▸ TASK INPUT:
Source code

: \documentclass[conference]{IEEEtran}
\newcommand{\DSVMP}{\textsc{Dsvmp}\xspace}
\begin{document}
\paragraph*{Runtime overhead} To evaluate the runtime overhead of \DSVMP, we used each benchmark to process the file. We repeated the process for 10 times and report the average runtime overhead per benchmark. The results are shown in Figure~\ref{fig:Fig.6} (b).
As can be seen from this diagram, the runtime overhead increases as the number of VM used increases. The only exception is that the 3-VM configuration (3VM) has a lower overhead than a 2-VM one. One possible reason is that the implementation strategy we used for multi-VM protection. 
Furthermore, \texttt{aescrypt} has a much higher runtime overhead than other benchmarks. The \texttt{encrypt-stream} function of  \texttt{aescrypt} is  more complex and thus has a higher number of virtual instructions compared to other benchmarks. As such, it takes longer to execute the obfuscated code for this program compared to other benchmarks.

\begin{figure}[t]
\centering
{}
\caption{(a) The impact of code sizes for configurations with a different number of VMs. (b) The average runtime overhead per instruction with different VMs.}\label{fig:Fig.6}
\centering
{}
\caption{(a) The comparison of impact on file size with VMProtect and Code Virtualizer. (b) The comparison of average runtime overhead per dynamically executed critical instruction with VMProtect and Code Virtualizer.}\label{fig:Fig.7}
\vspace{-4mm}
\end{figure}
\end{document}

▸ INSTRUCTIONS FOR THE TASK: When a line in the data holds the word "impact", show that line.

▸ RESPONSE TO THE EXERCISE:
\caption{(a) The impact of code sizes for configurations with a different number of VMs. (b) The average runtime overhead per instruction with different VMs.}\label{fig:Fig.6}
\caption{(a) The comparison of impact on file size with VMProtect and Code Virtualizer. (b) The comparison of average runtime overhead per dynamically executed critical instruction with VMProtect and Code Virtualizer.}\label{fig:Fig.7}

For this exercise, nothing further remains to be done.